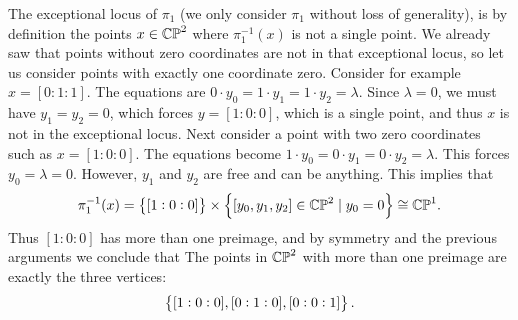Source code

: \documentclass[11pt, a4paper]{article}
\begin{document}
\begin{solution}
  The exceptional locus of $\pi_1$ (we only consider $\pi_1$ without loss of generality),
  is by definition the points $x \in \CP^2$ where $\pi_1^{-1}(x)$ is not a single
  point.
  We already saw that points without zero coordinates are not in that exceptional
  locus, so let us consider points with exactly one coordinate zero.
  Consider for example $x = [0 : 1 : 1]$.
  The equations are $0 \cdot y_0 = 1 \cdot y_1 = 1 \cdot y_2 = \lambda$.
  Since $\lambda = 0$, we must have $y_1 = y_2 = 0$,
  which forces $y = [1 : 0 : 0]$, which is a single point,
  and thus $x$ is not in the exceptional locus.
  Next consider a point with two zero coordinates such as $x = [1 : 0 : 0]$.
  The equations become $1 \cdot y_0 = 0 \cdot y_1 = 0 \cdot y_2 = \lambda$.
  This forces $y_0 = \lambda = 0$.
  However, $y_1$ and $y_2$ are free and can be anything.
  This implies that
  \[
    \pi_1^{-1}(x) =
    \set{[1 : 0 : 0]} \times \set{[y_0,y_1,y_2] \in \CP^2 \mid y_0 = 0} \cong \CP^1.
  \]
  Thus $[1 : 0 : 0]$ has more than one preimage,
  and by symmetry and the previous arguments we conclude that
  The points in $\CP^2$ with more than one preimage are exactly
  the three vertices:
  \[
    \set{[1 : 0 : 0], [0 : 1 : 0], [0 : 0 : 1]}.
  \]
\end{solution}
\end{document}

» Problem to solve:
Which lines in the records above hold the string "equations"? Copy each of them.

» Solution to the exercise:
  The equations are $0 \cdot y_0 = 1 \cdot y_1 = 1 \cdot y_2 = \lambda$.
  The equations become $1 \cdot y_0 = 0 \cdot y_1 = 0 \cdot y_2 = \lambda$.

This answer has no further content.